RECORDS SUPPLIED:
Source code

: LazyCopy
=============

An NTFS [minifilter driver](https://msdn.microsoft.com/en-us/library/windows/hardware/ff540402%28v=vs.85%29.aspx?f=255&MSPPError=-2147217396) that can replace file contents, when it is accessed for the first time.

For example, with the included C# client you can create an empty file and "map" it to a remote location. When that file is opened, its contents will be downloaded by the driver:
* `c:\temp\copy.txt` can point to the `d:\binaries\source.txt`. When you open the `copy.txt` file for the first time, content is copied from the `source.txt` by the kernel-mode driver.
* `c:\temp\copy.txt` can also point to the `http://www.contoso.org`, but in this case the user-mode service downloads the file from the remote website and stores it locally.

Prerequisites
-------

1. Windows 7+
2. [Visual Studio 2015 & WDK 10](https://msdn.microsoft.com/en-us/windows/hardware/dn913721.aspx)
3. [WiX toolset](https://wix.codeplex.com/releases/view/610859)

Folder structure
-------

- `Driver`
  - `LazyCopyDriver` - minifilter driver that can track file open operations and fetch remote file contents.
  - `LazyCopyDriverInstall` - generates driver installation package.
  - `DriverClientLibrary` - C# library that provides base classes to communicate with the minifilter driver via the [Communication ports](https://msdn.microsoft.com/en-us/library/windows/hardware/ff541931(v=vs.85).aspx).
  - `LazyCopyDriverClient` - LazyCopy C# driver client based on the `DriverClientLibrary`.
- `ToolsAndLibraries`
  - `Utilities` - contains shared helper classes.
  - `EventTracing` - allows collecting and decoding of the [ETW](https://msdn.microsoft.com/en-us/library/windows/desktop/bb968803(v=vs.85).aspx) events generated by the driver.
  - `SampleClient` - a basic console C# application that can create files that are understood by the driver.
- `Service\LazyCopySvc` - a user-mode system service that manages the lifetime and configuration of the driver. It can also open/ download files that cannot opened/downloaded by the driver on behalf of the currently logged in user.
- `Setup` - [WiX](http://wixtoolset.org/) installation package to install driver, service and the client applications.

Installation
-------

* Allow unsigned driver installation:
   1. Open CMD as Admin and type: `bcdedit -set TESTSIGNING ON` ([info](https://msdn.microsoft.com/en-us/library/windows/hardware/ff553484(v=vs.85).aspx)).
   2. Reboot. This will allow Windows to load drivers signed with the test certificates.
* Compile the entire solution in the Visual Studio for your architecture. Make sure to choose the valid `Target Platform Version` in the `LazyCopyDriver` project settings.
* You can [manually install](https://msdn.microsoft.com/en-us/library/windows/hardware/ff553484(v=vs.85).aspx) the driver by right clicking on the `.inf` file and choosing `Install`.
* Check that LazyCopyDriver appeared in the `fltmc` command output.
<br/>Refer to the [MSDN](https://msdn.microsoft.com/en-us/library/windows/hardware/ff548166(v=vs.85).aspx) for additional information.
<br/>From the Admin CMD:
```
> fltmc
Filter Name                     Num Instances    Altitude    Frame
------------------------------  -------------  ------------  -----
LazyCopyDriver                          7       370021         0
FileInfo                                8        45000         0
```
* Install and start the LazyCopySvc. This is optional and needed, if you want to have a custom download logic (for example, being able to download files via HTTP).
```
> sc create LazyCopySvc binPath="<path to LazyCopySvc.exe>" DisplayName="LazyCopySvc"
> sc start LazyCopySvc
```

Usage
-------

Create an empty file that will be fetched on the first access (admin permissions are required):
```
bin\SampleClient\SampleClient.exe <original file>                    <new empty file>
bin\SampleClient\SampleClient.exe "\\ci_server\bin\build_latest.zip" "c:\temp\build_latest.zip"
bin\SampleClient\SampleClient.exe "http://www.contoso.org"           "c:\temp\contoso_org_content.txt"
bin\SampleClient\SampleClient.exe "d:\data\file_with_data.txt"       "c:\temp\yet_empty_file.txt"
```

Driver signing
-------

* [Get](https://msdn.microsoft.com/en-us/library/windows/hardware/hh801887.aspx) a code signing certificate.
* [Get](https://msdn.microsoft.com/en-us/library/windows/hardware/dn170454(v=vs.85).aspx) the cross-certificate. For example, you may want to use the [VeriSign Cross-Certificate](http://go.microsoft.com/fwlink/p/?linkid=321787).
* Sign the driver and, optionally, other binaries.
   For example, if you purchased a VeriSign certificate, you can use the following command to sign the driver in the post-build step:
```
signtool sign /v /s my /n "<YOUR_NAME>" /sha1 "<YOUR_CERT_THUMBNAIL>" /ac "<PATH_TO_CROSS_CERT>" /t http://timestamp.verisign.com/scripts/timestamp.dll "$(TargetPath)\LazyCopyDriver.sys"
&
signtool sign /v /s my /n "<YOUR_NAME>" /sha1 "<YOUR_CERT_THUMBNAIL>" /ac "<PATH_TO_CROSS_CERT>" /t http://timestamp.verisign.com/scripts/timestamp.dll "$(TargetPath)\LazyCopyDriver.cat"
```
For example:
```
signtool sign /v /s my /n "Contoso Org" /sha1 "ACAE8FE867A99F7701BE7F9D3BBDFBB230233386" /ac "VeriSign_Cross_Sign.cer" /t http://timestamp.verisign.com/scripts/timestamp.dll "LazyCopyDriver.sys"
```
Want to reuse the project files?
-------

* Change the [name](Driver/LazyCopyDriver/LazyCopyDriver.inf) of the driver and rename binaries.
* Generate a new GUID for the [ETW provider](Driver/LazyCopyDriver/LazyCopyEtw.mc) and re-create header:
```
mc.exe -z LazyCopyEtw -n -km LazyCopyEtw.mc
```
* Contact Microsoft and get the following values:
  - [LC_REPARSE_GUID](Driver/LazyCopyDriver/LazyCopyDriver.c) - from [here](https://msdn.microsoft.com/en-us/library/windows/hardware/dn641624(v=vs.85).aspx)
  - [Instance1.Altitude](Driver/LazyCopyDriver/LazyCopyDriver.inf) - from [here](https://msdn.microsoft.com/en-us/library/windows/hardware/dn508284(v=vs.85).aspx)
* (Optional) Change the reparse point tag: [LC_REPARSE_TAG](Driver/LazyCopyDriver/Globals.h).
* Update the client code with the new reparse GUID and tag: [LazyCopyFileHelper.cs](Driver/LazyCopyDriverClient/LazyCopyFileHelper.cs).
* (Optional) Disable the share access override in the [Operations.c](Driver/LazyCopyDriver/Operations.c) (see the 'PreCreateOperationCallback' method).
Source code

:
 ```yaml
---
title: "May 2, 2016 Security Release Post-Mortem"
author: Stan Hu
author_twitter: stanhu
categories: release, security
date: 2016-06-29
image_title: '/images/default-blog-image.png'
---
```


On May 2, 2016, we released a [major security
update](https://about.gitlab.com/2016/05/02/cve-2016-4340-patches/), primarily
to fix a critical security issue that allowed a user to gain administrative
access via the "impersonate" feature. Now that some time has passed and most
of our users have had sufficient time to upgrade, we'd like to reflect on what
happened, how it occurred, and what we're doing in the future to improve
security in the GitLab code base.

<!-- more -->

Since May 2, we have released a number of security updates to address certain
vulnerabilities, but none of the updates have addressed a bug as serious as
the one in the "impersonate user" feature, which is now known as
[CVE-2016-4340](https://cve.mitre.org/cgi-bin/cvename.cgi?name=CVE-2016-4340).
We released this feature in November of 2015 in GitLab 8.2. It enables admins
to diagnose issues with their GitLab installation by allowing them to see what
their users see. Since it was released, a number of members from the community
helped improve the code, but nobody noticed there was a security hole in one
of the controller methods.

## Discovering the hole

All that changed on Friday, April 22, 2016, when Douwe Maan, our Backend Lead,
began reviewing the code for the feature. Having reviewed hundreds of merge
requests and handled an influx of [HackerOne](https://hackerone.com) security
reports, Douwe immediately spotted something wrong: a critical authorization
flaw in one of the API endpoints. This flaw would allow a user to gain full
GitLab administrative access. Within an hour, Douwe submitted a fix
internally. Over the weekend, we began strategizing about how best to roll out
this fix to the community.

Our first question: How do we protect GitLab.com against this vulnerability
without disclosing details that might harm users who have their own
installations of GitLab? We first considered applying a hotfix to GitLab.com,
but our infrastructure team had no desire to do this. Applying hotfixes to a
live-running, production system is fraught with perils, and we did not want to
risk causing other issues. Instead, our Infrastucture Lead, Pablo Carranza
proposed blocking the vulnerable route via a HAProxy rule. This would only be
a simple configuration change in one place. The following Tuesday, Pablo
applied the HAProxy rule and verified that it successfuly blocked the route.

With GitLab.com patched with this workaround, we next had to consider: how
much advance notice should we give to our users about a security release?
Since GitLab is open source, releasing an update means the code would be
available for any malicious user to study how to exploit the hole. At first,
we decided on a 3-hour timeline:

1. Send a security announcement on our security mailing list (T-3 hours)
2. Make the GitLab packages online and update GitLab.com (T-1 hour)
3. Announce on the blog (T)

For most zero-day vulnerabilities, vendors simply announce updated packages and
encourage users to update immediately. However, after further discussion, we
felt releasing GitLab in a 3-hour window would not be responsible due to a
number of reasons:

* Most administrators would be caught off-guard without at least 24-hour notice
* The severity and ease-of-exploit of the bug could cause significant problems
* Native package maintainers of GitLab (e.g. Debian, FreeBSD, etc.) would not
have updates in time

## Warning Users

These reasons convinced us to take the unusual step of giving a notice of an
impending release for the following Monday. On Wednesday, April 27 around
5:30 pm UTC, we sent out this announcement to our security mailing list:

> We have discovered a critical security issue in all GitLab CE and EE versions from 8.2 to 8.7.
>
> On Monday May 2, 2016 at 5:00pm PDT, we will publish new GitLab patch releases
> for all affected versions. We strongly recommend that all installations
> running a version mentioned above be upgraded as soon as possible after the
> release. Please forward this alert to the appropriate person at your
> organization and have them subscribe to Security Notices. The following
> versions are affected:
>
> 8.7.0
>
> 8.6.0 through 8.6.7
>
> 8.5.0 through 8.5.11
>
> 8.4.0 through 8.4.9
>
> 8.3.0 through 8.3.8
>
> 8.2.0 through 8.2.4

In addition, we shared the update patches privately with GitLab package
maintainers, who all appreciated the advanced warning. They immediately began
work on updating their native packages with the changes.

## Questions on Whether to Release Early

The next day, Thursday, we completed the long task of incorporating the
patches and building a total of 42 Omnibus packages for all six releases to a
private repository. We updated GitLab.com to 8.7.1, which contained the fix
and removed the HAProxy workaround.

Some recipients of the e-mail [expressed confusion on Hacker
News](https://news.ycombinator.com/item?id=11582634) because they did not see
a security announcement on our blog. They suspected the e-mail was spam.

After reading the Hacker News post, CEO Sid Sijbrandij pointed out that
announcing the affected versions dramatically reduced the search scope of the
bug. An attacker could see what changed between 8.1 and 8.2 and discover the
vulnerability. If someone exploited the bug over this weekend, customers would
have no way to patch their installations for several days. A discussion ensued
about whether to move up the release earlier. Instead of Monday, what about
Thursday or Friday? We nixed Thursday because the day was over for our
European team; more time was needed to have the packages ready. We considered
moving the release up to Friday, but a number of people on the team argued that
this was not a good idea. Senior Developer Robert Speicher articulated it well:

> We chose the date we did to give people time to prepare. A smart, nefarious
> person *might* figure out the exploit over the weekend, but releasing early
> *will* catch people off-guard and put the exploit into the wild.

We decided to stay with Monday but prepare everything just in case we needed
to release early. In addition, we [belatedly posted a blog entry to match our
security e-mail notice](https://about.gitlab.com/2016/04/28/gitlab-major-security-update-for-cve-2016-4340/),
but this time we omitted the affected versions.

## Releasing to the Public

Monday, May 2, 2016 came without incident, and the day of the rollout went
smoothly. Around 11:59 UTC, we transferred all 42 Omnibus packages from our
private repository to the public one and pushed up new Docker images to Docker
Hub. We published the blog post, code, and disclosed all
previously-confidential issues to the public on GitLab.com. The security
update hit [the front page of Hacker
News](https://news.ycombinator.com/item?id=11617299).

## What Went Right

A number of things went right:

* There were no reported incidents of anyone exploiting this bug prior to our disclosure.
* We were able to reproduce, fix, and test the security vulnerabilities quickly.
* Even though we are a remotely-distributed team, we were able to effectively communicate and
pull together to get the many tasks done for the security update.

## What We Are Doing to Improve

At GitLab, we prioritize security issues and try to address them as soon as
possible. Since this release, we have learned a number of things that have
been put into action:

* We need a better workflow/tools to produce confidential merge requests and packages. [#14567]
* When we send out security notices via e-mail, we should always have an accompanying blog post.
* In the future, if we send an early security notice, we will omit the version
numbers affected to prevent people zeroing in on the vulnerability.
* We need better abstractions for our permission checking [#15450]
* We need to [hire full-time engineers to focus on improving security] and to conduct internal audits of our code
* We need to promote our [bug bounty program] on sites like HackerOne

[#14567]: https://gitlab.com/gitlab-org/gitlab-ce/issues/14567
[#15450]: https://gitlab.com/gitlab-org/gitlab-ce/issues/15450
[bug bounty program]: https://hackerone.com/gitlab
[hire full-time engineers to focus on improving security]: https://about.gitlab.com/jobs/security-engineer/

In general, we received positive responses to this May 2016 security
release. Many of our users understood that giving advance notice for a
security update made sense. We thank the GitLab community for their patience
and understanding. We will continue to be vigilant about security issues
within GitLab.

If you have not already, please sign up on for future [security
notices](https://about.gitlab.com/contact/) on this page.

WORK TO COMPLETE: Among the entries above, locate the lines containing "For example, with" and "shared helper classes.", and transcribe exactly those two lines and all lines between.

ANSWER TO THIS TASK:
For example, with the included C# client you can create an empty file and "map" it to a remote location. When that file is opened, its contents will be downloaded by the driver:
* `c:\temp\copy.txt` can point to the `d:\binaries\source.txt`. When you open the `copy.txt` file for the first time, content is copied from the `source.txt` by the kernel-mode driver.
* `c:\temp\copy.txt` can also point to the `http://www.contoso.org`, but in this case the user-mode service downloads the file from the remote website and stores it locally.

Prerequisites
-------

1. Windows 7+
2. [Visual Studio 2015 & WDK 10](https://msdn.microsoft.com/en-us/windows/hardware/dn913721.aspx)
3. [WiX toolset](https://wix.codeplex.com/releases/view/610859)

Folder structure
-------

- `Driver`
  - `LazyCopyDriver` - minifilter driver that can track file open operations and fetch remote file contents.
  - `LazyCopyDriverInstall` - generates driver installation package.
  - `DriverClientLibrary` - C# library that provides base classes to communicate with the minifilter driver via the [Communication ports](https://msdn.microsoft.com/en-us/library/windows/hardware/ff541931(v=vs.85).aspx).
  - `LazyCopyDriverClient` - LazyCopy C# driver client based on the `DriverClientLibrary`.
- `ToolsAndLibraries`
  - `Utilities` - contains shared helper classes.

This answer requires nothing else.